Is Surrealism still alive? Is it still dangerous?
I’ve been thinking about these questions, and of using automatic writing as a working method, and whether that’s still a viable thing.
There are two reasons for this preoccupation.
First, I’ve been invited to go on next week’s edition of Radio 4’s The Verb. And my mini-commission is to do something spinning off from the 200th anniversary of André Breton’s first Surrealist Manifesto.
Second, I’ll be welcoming the poet, academic, novelist and musician Anthony Joseph to the University where I work on October 22nd. He’ll be giving this year’s FT Prince Lecture, and he’s chosen to speak about Black Surrealism under the title ‘Frequencies of Magic’.
In this dual context, I’ve been worrying over this great quote from an interview with Deborah Levy. She was asked, ‘What one thing would you advise to all aspiring writers?’
Same thing as J.G. Ballard always advised – follow your obsessions. Write something you don’t fully understand and then spend the next few years writing your way to a better understanding of your intentions and literary purpose. And here’s something unfashionable to keep in mind: what’s wrong with attempting to create a work of art of the highest order? If a nasty voice in your head tells you that you are getting above yourself, ask it how low it wants you to stoop to please it? And then stop pleasing it and start the work.
I’ve shared this before, as a wonderful piece of advice, but the past week it’s been preoccupying me. I’m finding it hard to see round it.
Is this what I should be doing, now that novel-Q is finished and about to go out on submission?
Yesterday, sitting in the local greasy spoon with Leigh, we talked it over — this idea that it’s now dangerous to Write something you don’t fully understand.

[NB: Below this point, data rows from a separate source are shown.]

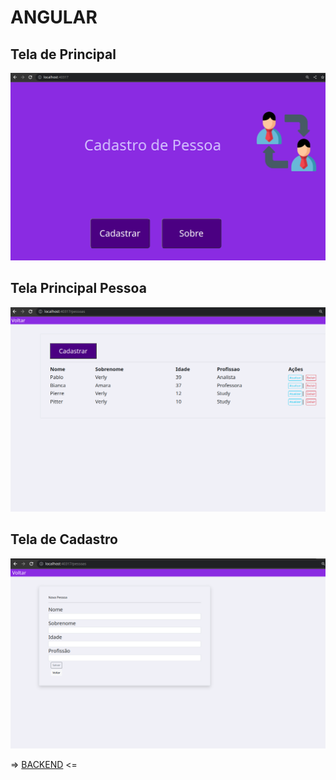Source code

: 
# ANGULAR

## Tela de Principal
![](https://github.com/pabloverly/Cadastro_Pessoa_Front_Angular/blob/master/src/assets/images/01.png?raw=true)


## Tela Principal Pessoa
![](https://github.com/pabloverly/Cadastro_Pessoa_Front_Angular/blob/master/src/assets/images/02.png?raw=true)

## Tela de Cadastro
![](https://github.com/pabloverly/Cadastro_Pessoa_Front_Angular/blob/master/src/assets/images/03.png?raw=true)



 =>   [BACKEND](https://github.com/pabloverly/Cadastro_Pessoa_Back_Dotnet "BACKEND")  <=


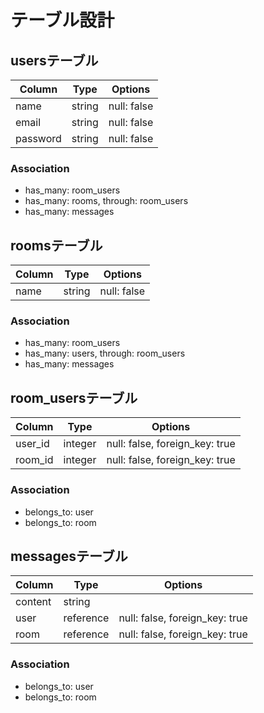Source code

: # テーブル設計

## usersテーブル

| Column   | Type   | Options     |
| -------- | ------ | ----------- |
| name     | string | null: false |
| email    | string | null: false |
| password | string | null: false |

### Association

- has_many: room_users
- has_many: rooms, through: room_users
- has_many: messages

## roomsテーブル

| Column | Type   | Options     |
| ------ | ------ | ----------- |
| name   | string | null: false |

### Association

- has_many: room_users
- has_many: users, through: room_users
- has_many: messages

## room_usersテーブル

| Column  | Type    | Options                        |
| ------- | ------- | ------------------------------ |
| user_id | integer | null: false, foreign_key: true |
| room_id | integer | null: false, foreign_key: true |

### Association

- belongs_to: user
- belongs_to: room


## messagesテーブル

| Column  | Type      | Options                        |
| ------- | --------- | ------------------------------ |
| content | string    |                                |
| user    | reference | null: false, foreign_key: true |
| room    | reference | null: false, foreign_key: true |

### Association

- belongs_to: user
- belongs_to: room

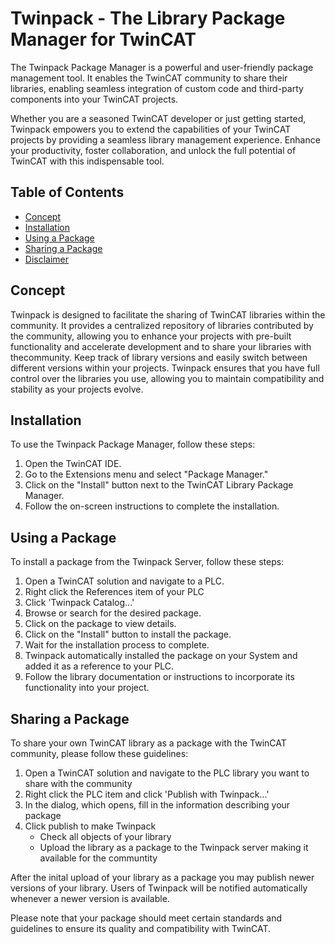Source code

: # Twinpack - The Library Package Manager for TwinCAT

The Twinpack Package Manager is a powerful and user-friendly package management tool. It enables the TwinCAT community to share their libraries, enabling seamless integration of custom code and third-party components into your TwinCAT projects. 

Whether you are a seasoned TwinCAT developer or just getting started, Twinpack empowers you to extend the capabilities of your TwinCAT projects by providing a seamless library management experience. Enhance your productivity, foster collaboration, and unlock the full potential of TwinCAT with this indispensable tool.

## Table of Contents

- [Concept](#concept)
- [Installation](#installation)
- [Using a Package](#using-a-package)
- [Sharing a Package](#sharing-a-package)
- [Disclaimer](#disclaimer)

## Concept

Twinpack is designed to facilitate the sharing of TwinCAT libraries within the community. It provides a centralized repository of libraries contributed by the community, allowing you to enhance your projects with pre-built functionality and accelerate development and to share your libraries with thecommunity. Keep track of library versions and easily switch between different versions within your projects. Twinpack ensures that you have full control over the libraries you use, allowing you to maintain compatibility and stability as your projects evolve.

## Installation

To use the Twinpack Package Manager, follow these steps:

1. Open the TwinCAT IDE.
2. Go to the Extensions menu and select "Package Manager."
3. Click on the "Install" button next to the TwinCAT Library Package Manager.
4. Follow the on-screen instructions to complete the installation.


## Using a Package

To install a package from the Twinpack Server, follow these steps:

1. Open a TwinCAT solution and navigate to a PLC.
2. Right click the References item of your PLC
3. Click 'Twinpack Catalog...'
4. Browse or search for the desired package.
5. Click on the package to view details.
6. Click on the "Install" button to install the package.
7. Wait for the installation process to complete.
8. Twinpack automatically installed the package on your System and added it as a reference to your PLC.
9. Follow the library documentation or instructions to incorporate its functionality into your project.

## Sharing a Package

To share your own TwinCAT library as a package with the TwinCAT community, please follow these guidelines:

1. Open a TwinCAT solution and navigate to the PLC library you want to share with the community
2. Right click the PLC item and click 'Publish with Twinpack...'
3. In the dialog, which opens, fill in the information describing your package
4. Click publish to make Twinpack
   - Check all objects of your library
   - Upload the library as a package to the Twinpack server making it available for the communtity
  
After the inital upload of your library as a package you may publish newer versions of your library. Users of Twinpack will be notified automatically whenever a newer version is available.

Please note that your package should meet certain standards and guidelines to ensure its quality and compatibility with TwinCAT.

By which I mean, writers are held accountable for their every sentence as if it came from the most them them. Even if a sentiment is attributed, within a novel, to a despicable character, it can be quoted as something that passed through this person’s head — something they said.
That’s been my hang-up.
Leigh — coming at it a different way — observed that writing incoherently, irrationally, was no longer a powerful subversive resource because all you need do is look at below-the-line comments. That language is pervasive.
Maybe it’s irrationality as a powerful progressive resource we should have been talking about, over poached eggs on toast. The notion that épater les bourgeois is still something worth doing, when the bourgeoisie are in a perpetual state of shock. Aren’t you just worsening their already established PTSD.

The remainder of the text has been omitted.